The main way by which Hezbollah is going to be through the political development of Lebanon and the strengthening of the Lebanese state to the point that it can effectively force the disarmament of Hezbollah. This past year’s “Cedar Revolution” (which was hailed as more than it was, although it was significant) was a step in the right direct: the ousting of Syrian military forces from Lebanon and a public celebration of democratic action. Indeed, there has been some pressure on Hezbollah to disarm–given that having a political party existing as an armed entity is hardly consistent with democracy, not to mention the painfully obvious fact that it allows such a group to conduct its own foreign policy.
However, we are talking roughly a year since the retreat of the Syrians from Lebanon–as such, it is hardly a shock that the anemic Lebanese state has been incapable of forcing Hezbollah to disarm in that time.
And here’s the rub: if the pre-invasion Lebanese state was incapable of dealing effectively with Hezbollah, a post-invasion Lebanese state will be powerless against even a degraded Hezbollah. It is also quite likely that at the end of the day, Syrian influence in Lebanon will increased.
Further, the idea that at the end of the day those citizens of Lebanon who are opposed to Hezbollah are going to band together with Israel is radically optimistic, to put it mildly. The death and destruction in Lebanon is going to create resentment and anger towards Israel, not partners for political development. Indeed, if one looks objectively at the situation: half a million persons displaced, hundreds dead, homes destroyed, infrastructure wrecked, and an economy crippled (that relies heavily on tourism, by the way) and it takes a remarkably optimistic person to look at the situation and say that the majority of Lebanese citizens are going to be in a mood to forgive and forget and blame the whole thing on Hezbollah alone. And even if they do, even more optimism is needed to assume that the result of that blame will be elimination of political extremism and the flowering of pro-western democracy in Lebanon.
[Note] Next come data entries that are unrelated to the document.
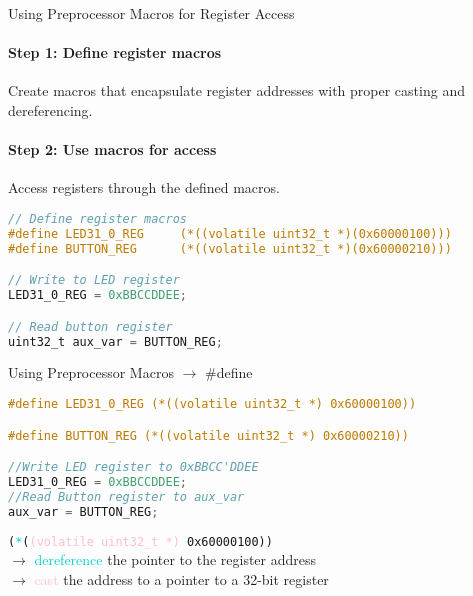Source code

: \begin{KR}{Using Preprocessor Macros for Register Access}
\paragraph{Step 1: Define register macros}
Create macros that encapsulate register addresses with proper casting and dereferencing.
\paragraph{Step 2: Use macros for access}
Access registers through the defined macros.

\begin{lstlisting}[language=C, style=basesmol]
// Define register macros
#define LED31_0_REG     (*((volatile uint32_t *)(0x60000100)))
#define BUTTON_REG      (*((volatile uint32_t *)(0x60000210)))

// Write to LED register
LED31_0_REG = 0xBBCCDDEE;

// Read button register
uint32_t aux_var = BUTTON_REG;
\end{lstlisting}
\end{KR}

\begin{examplecode}{Using Preprocessor Macros} $\rightarrow$ \#define
\begin{lstlisting}[language=C, style=basesmol]
#define LED31_0_REG (*((volatile uint32_t *) 0x60000100))

#define BUTTON_REG (*((volatile uint32_t *) 0x60000210))

//Write LED register to 0xBBCC'DDEE
LED31_0_REG = 0xBBCCDDEE;
//Read Button register to aux_var
aux_var = BUTTON_REG;
\end{lstlisting}
    \vspace{2mm}
    \texttt{(\textcolor{darkturquoise}{*}(\textcolor{pink}{(volatile\ uint32\_t *)} 0x60000100))}\\
    $\rightarrow$ \textcolor{darkturquoise}{dereference} the pointer to the register address\\
    $\rightarrow$ \textcolor{pink}{cast} the address to a pointer to a 32-bit register
\end{examplecode}




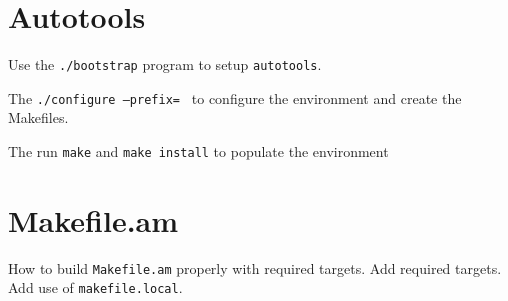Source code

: 
\section{Autotools}
Use the \texttt{./bootstrap} program to setup \texttt{autotools}.

The \texttt{./configure --prefix=~} to configure the environment
and create the Makefiles.

The run \texttt{make} and \texttt{make install} to populate the
environment

\section{Makefile.am}

How to build \texttt{Makefile.am} properly with required targets.
Add required targets. Add use of \texttt{makefile.local}.



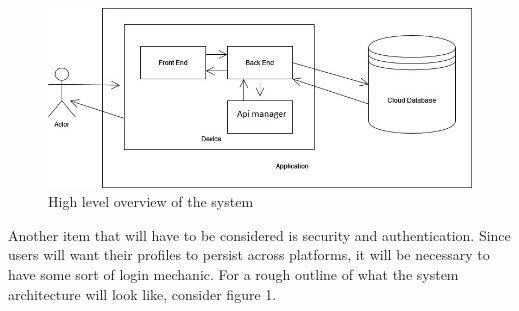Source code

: \begin{figure}[h!]
    \centering
    \includegraphics[width=1\textwidth]{images/system_diagram.jpg}
    \caption{High level overview of the system}
\end{figure}

Another item that will have to be considered is security and authentication.  Since users will want their profiles to persist across platforms, it will be necessary to have some sort of login mechanic.  
For a rough outline of what the system architecture will look like, consider figure 1.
Even under the most optimistic scenario, I would argue that it is going to take a massive international effort–both in terms of peacekeepers and money for rebuilding, to even get the Lebanese state back to the status quo ante.
Also in WaPo, David Ignatius (To Save a Revolution) states the following:
The challenge for the Bush administration as the Lebanon war explodes into its second week is just that — to keep faith with Siniora and his Cedar Revolution, even as it stands by its close ally Israel. This isn’t simply a question of appearances and public diplomacy. Unless Siniora’s government can be strengthened, there is little hope for achieving the U.S. and Israeli goal of bringing Hezbollah’s guerrillas under lasting control.
More to the point, the Lebanese state needs to be strengthened, and one can only hope that its democratic development is furthered, but it is unclear at this point that this is going to happen. I agree with Ignatius that there is a substantial challenge here for the Bush administration in balancing the security question with Israel and Hezbollah and the strengthening of the Lebanese state. However, I am not optimistic that such a balance is easily obtained, or necessarily the goal at this point. I fear that the focus is going to be heavily tilted toward the immediate security question, and not the overall political picture.
Ultimately, an unstable Lebanon, or one that returns to its civil-warring ways, is not going to be good for Israel, nor the region–or, for that matter, the general US goal of curtailing the grow of terrorist groups.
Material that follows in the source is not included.